Q20 - Characterizing uncertainty

Question description: What methods were used to characterize sources of uncertainty in the analysis?

Explanation: The manuscript clearly outlines the methods for characterizing uncertainty; it specifies that deterministic and probabilistic sensitivity analyses were conducted. These analyses help evaluate model uncertainties by altering input parameters and assessing their effects.

Quotes:

  • To evaluate model uncertainty, deterministic and probabilistic sensitivity analyses were performed.
  • A deterministic sensitivity analysis was performed to account for possible variance in induced costs as well as different probabilities of state transition.
  • The Monte Carlo modeling was used for probabilistic sensitivity analysis. A total of 30,000 iterations were performed to estimate acceptability curves.

Q21 - Approach to engagement with patients and others affected by the study

Question description: Were patients, service recipients, the general public, communities, or stakeholders engaged in the design of the study? If so, how?

Explanation: The manuscript does not mention any direct engagement of patients, the general public, communities, or stakeholders in the design of the study. The study is presented as a retrospective analysis based primarily on data from published literature and Medicare, without any mention of stakeholder involvement in its design.

Quotes:

  • Ethics approval was not necessary for this retrospective analysis based on commonly available data. The model input parameters were estimated based on evidence from published literature.
  • Methodology: retrospective, observational, multicenter study

Q22 - Study parameters

Question description: Were all analytic inputs or study parameters (e.g., values, ranges, references) reported, including uncertainty or distributional assumptions?

Explanation: The manuscript provides some details on model inputs, such as the costs of diagnostic procedures and transition probabilities, but it lacks comprehensive reporting of all analytic inputs, values, ranges, and uncertainty or distributional assumptions. The sensitivity analysis is mentioned, but specific distributional assumptions or detailed ranges for the parameters are not thoroughly reported.

Quotes:

  • The model input parameters were estimated based on evidence from published literature.
  • The probability to correctly classify tumors as resectable using CE-CT was set to 92.25%; consequently, the false positive rate was 7.75%.
  • The cost of pancreatic resection with respect to potential complications and differing patient characteristics was set to $42,869.
  • To evaluate model uncertainty, deterministic and probabilistic sensitivity analysis was conducted.
  • Deterministic sensitivity analysis showed a consistent negative ICER for CE-MR/CT for different variations in the input parameters.
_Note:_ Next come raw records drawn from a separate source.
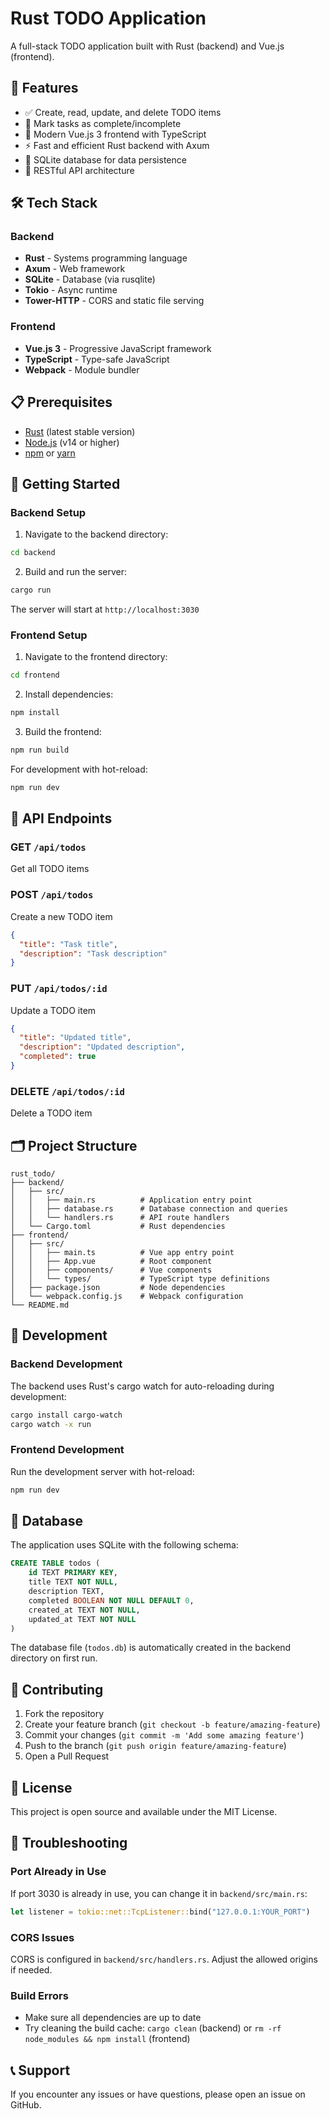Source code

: # Rust TODO Application

A full-stack TODO application built with Rust (backend) and Vue.js (frontend).

## 🚀 Features

- ✅ Create, read, update, and delete TODO items
- 📝 Mark tasks as complete/incomplete
- 🎨 Modern Vue.js 3 frontend with TypeScript
- ⚡ Fast and efficient Rust backend with Axum
- 💾 SQLite database for data persistence
- 🔄 RESTful API architecture

## 🛠️ Tech Stack

### Backend
- **Rust** - Systems programming language
- **Axum** - Web framework
- **SQLite** - Database (via rusqlite)
- **Tokio** - Async runtime
- **Tower-HTTP** - CORS and static file serving

### Frontend
- **Vue.js 3** - Progressive JavaScript framework
- **TypeScript** - Type-safe JavaScript
- **Webpack** - Module bundler

## 📋 Prerequisites

- [Rust](https://www.rust-lang.org/tools/install) (latest stable version)
- [Node.js](https://nodejs.org/) (v14 or higher)
- [npm](https://www.npmjs.com/) or [yarn](https://yarnpkg.com/)

## 🚀 Getting Started

### Backend Setup

1. Navigate to the backend directory:
```bash
cd backend
```

2. Build and run the server:
```bash
cargo run
```

The server will start at `http://localhost:3030`

### Frontend Setup

1. Navigate to the frontend directory:
```bash
cd frontend
```

2. Install dependencies:
```bash
npm install
```

3. Build the frontend:
```bash
npm run build
```

For development with hot-reload:
```bash
npm run dev
```

## 📡 API Endpoints

### GET `/api/todos`
Get all TODO items

### POST `/api/todos`
Create a new TODO item
```json
{
  "title": "Task title",
  "description": "Task description"
}
```

### PUT `/api/todos/:id`
Update a TODO item
```json
{
  "title": "Updated title",
  "description": "Updated description",
  "completed": true
}
```

### DELETE `/api/todos/:id`
Delete a TODO item

## 🗂️ Project Structure

```
rust_todo/
├── backend/
│   ├── src/
│   │   ├── main.rs          # Application entry point
│   │   ├── database.rs      # Database connection and queries
│   │   └── handlers.rs      # API route handlers
│   └── Cargo.toml           # Rust dependencies
├── frontend/
│   ├── src/
│   │   ├── main.ts          # Vue app entry point
│   │   ├── App.vue          # Root component
│   │   ├── components/      # Vue components
│   │   └── types/           # TypeScript type definitions
│   ├── package.json         # Node dependencies
│   └── webpack.config.js    # Webpack configuration
└── README.md
```

## 🔧 Development

### Backend Development

The backend uses Rust's cargo watch for auto-reloading during development:
```bash
cargo install cargo-watch
cargo watch -x run
```

### Frontend Development

Run the development server with hot-reload:
```bash
npm run dev
```

## 📝 Database

The application uses SQLite with the following schema:

```sql
CREATE TABLE todos (
    id TEXT PRIMARY KEY,
    title TEXT NOT NULL,
    description TEXT,
    completed BOOLEAN NOT NULL DEFAULT 0,
    created_at TEXT NOT NULL,
    updated_at TEXT NOT NULL
)
```

The database file (`todos.db`) is automatically created in the backend directory on first run.

## 🤝 Contributing

1. Fork the repository
2. Create your feature branch (`git checkout -b feature/amazing-feature`)
3. Commit your changes (`git commit -m 'Add some amazing feature'`)
4. Push to the branch (`git push origin feature/amazing-feature`)
5. Open a Pull Request

## 📄 License

This project is open source and available under the MIT License.

## 🐛 Troubleshooting

### Port Already in Use
If port 3030 is already in use, you can change it in `backend/src/main.rs`:
```rust
let listener = tokio::net::TcpListener::bind("127.0.0.1:YOUR_PORT")
```

### CORS Issues
CORS is configured in `backend/src/handlers.rs`. Adjust the allowed origins if needed.

### Build Errors
- Make sure all dependencies are up to date
- Try cleaning the build cache: `cargo clean` (backend) or `rm -rf node_modules && npm install` (frontend)

## 📞 Support

If you encounter any issues or have questions, please open an issue on GitHub.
Q23 - Summary of main results

Question description: Were the mean values for the main categories of costs and outcomes reported, and were they summarized in the most appropriate overall measure?
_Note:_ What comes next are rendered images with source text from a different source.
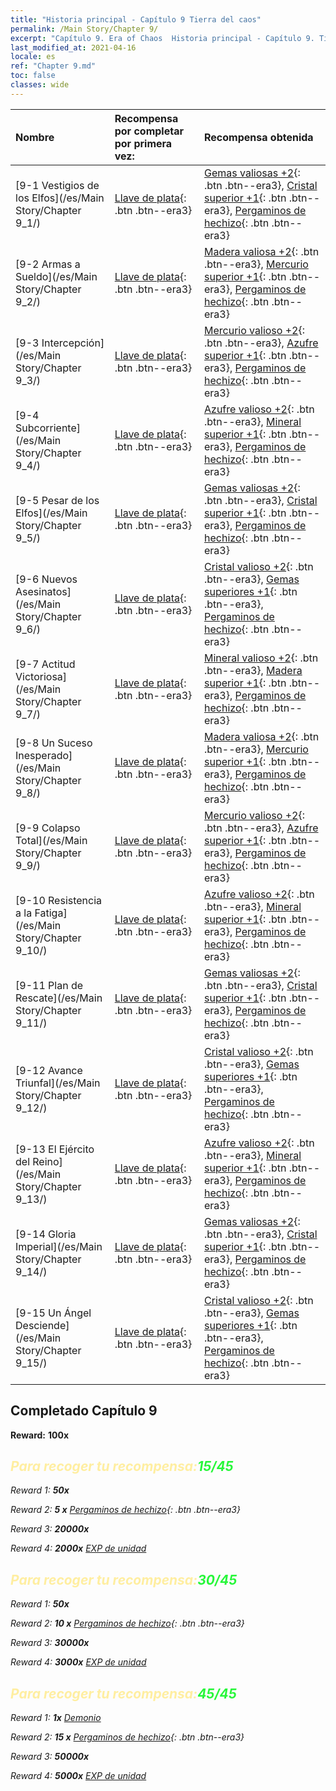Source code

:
 ```yaml
---
title: "Historia principal - Capítulo 9 Tierra del caos"
permalink: /Main Story/Chapter 9/
excerpt: "Capítulo 9. Era of Chaos  Historia principal - Capítulo 9. Tierra del caos"
last_modified_at: 2021-04-16
locale: es
ref: "Chapter 9.md"
toc: false
classes: wide
---
```


  | Nombre |  Recompensa por completar por primera vez: | Recompensa obtenida |
  |:------------|:------------|:------------| 
  | [9-1 Vestigios de los Elfos](/es/Main Story/Chapter 9_1/) | [Llave de plata](/es/Items/con_693/){: .btn .btn--era3} | [Gemas valiosas +2](/es/Items/mat_30/){: .btn .btn--era3}, [Cristal superior +1](/es/Items/mat_24/){: .btn .btn--era3}, [Pergaminos de hechizo](/es/Items/con_694/){: .btn .btn--era3} |
  | [9-2 Armas a Sueldo](/es/Main Story/Chapter 9_2/) | [Llave de plata](/es/Items/con_693/){: .btn .btn--era3} | [Madera valiosa +2](/es/Items/mat_27/){: .btn .btn--era3}, [Mercurio superior +1](/es/Items/mat_21/){: .btn .btn--era3}, [Pergaminos de hechizo](/es/Items/con_694/){: .btn .btn--era3} |
  | [9-3 Intercepción](/es/Main Story/Chapter 9_3/) | [Llave de plata](/es/Items/con_693/){: .btn .btn--era3} | [Mercurio valioso +2](/es/Items/mat_28/){: .btn .btn--era3}, [Azufre superior +1](/es/Items/mat_22/){: .btn .btn--era3}, [Pergaminos de hechizo](/es/Items/con_694/){: .btn .btn--era3} |
  | [9-4 Subcorriente](/es/Main Story/Chapter 9_4/) | [Llave de plata](/es/Items/con_693/){: .btn .btn--era3} | [Azufre valioso +2](/es/Items/mat_29/){: .btn .btn--era3}, [Mineral superior +1](/es/Items/mat_19/){: .btn .btn--era3}, [Pergaminos de hechizo](/es/Items/con_694/){: .btn .btn--era3} |
  | [9-5 Pesar de los Elfos](/es/Main Story/Chapter 9_5/) | [Llave de plata](/es/Items/con_693/){: .btn .btn--era3} | [Gemas valiosas +2](/es/Items/mat_30/){: .btn .btn--era3}, [Cristal superior +1](/es/Items/mat_24/){: .btn .btn--era3}, [Pergaminos de hechizo](/es/Items/con_694/){: .btn .btn--era3} |
  | [9-6 Nuevos Asesinatos](/es/Main Story/Chapter 9_6/) | [Llave de plata](/es/Items/con_693/){: .btn .btn--era3} | [Cristal valioso +2](/es/Items/mat_31/){: .btn .btn--era3}, [Gemas superiores +1](/es/Items/mat_23/){: .btn .btn--era3}, [Pergaminos de hechizo](/es/Items/con_694/){: .btn .btn--era3} |
  | [9-7 Actitud Victoriosa](/es/Main Story/Chapter 9_7/) | [Llave de plata](/es/Items/con_693/){: .btn .btn--era3} | [Mineral valioso +2](/es/Items/mat_26/){: .btn .btn--era3}, [Madera superior +1](/es/Items/mat_20/){: .btn .btn--era3}, [Pergaminos de hechizo](/es/Items/con_694/){: .btn .btn--era3} |
  | [9-8 Un Suceso Inesperado](/es/Main Story/Chapter 9_8/) | [Llave de plata](/es/Items/con_693/){: .btn .btn--era3} | [Madera valiosa +2](/es/Items/mat_27/){: .btn .btn--era3}, [Mercurio superior +1](/es/Items/mat_21/){: .btn .btn--era3}, [Pergaminos de hechizo](/es/Items/con_694/){: .btn .btn--era3} |
  | [9-9 Colapso Total](/es/Main Story/Chapter 9_9/) | [Llave de plata](/es/Items/con_693/){: .btn .btn--era3} | [Mercurio valioso +2](/es/Items/mat_28/){: .btn .btn--era3}, [Azufre superior +1](/es/Items/mat_22/){: .btn .btn--era3}, [Pergaminos de hechizo](/es/Items/con_694/){: .btn .btn--era3} |
  | [9-10 Resistencia a la Fatiga](/es/Main Story/Chapter 9_10/) | [Llave de plata](/es/Items/con_693/){: .btn .btn--era3} | [Azufre valioso +2](/es/Items/mat_29/){: .btn .btn--era3}, [Mineral superior +1](/es/Items/mat_19/){: .btn .btn--era3}, [Pergaminos de hechizo](/es/Items/con_694/){: .btn .btn--era3} |
  | [9-11 Plan de Rescate](/es/Main Story/Chapter 9_11/) | [Llave de plata](/es/Items/con_693/){: .btn .btn--era3} | [Gemas valiosas +2](/es/Items/mat_30/){: .btn .btn--era3}, [Cristal superior +1](/es/Items/mat_24/){: .btn .btn--era3}, [Pergaminos de hechizo](/es/Items/con_694/){: .btn .btn--era3} |
  | [9-12 Avance Triunfal](/es/Main Story/Chapter 9_12/) | [Llave de plata](/es/Items/con_693/){: .btn .btn--era3} | [Cristal valioso +2](/es/Items/mat_31/){: .btn .btn--era3}, [Gemas superiores +1](/es/Items/mat_23/){: .btn .btn--era3}, [Pergaminos de hechizo](/es/Items/con_694/){: .btn .btn--era3} |
  | [9-13 El Ejército del Reino](/es/Main Story/Chapter 9_13/) | [Llave de plata](/es/Items/con_693/){: .btn .btn--era3} | [Azufre valioso +2](/es/Items/mat_29/){: .btn .btn--era3}, [Mineral superior +1](/es/Items/mat_19/){: .btn .btn--era3}, [Pergaminos de hechizo](/es/Items/con_694/){: .btn .btn--era3} |
  | [9-14 Gloria Imperial](/es/Main Story/Chapter 9_14/) | [Llave de plata](/es/Items/con_693/){: .btn .btn--era3} | [Gemas valiosas +2](/es/Items/mat_30/){: .btn .btn--era3}, [Cristal superior +1](/es/Items/mat_24/){: .btn .btn--era3}, [Pergaminos de hechizo](/es/Items/con_694/){: .btn .btn--era3} |
  | [9-15 Un Ángel Desciende](/es/Main Story/Chapter 9_15/) | [Llave de plata](/es/Items/con_693/){: .btn .btn--era3} | [Cristal valioso +2](/es/Items/mat_31/){: .btn .btn--era3}, [Gemas superiores +1](/es/Items/mat_23/){: .btn .btn--era3}, [Pergaminos de hechizo](/es/Items/con_694/){: .btn .btn--era3} |


## Completado Capítulo 9

 **Reward:**  **100x** <i class="fas fa-gem"/>



## <span style="color: #ffeea0">Para recoger tu recompensa:</span><span style="color: #27f73a">15/45</span>

 Reward 1:  **50x** <i class="fas fa-gem"/>

 Reward 2: **5 x** [Pergaminos de hechizo](/es/Items/con_694/){: .btn .btn--era3}

 Reward 3:  **20000x** <i class="fas fa-coins"/>

 Reward 4:  **2000x** [EXP de unidad](/es/Items/con_902/)



## <span style="color: #ffeea0">Para recoger tu recompensa:</span><span style="color: #27f73a">30/45</span>

 Reward 1:  **50x** <i class="fas fa-gem"/>

 Reward 2: **10 x** [Pergaminos de hechizo](/es/Items/con_694/){: .btn .btn--era3}

 Reward 3:  **30000x** <i class="fas fa-coins"/>

 Reward 4:  **3000x** [EXP de unidad](/es/Items/con_902/)



## <span style="color: #ffeea0">Para recoger tu recompensa:</span><span style="color: #27f73a">45/45</span>

 Reward 1:  **1x** [Demonio](/es/units/Demon/)

 Reward 2: **15 x** [Pergaminos de hechizo](/es/Items/con_694/){: .btn .btn--era3}

 Reward 3:  **50000x** <i class="fas fa-coins"/>

 Reward 4:  **5000x** [EXP de unidad](/es/Items/con_902/)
Explanation: The manuscript reports the mean values for the total costs and effectiveness of both diagnostic strategies, and these values are used to calculate key economic measures, demonstrating appropriate summarization and comparison in terms of cost-effectiveness and net monetary benefit.

Quotes:

  • In the base-case analysis, the model yielded a total cost of $185,597 and an effectiveness of 2.347 QALYs for CE-MR/CT and $187,601 and 2.337 QALYs for CE-CT respectively.
  • With a net monetary benefit (NMB) of $49,133, CE-MR/CT is shown to be dominant over CE-CT with a NMB of $46,117.

Q24 - Effect of uncertainty

Question description: How did uncertainty about analytic judgments, inputs, or projections affect the findings? Was the effect of the choice of discount rate and time horizon reported, if applicable?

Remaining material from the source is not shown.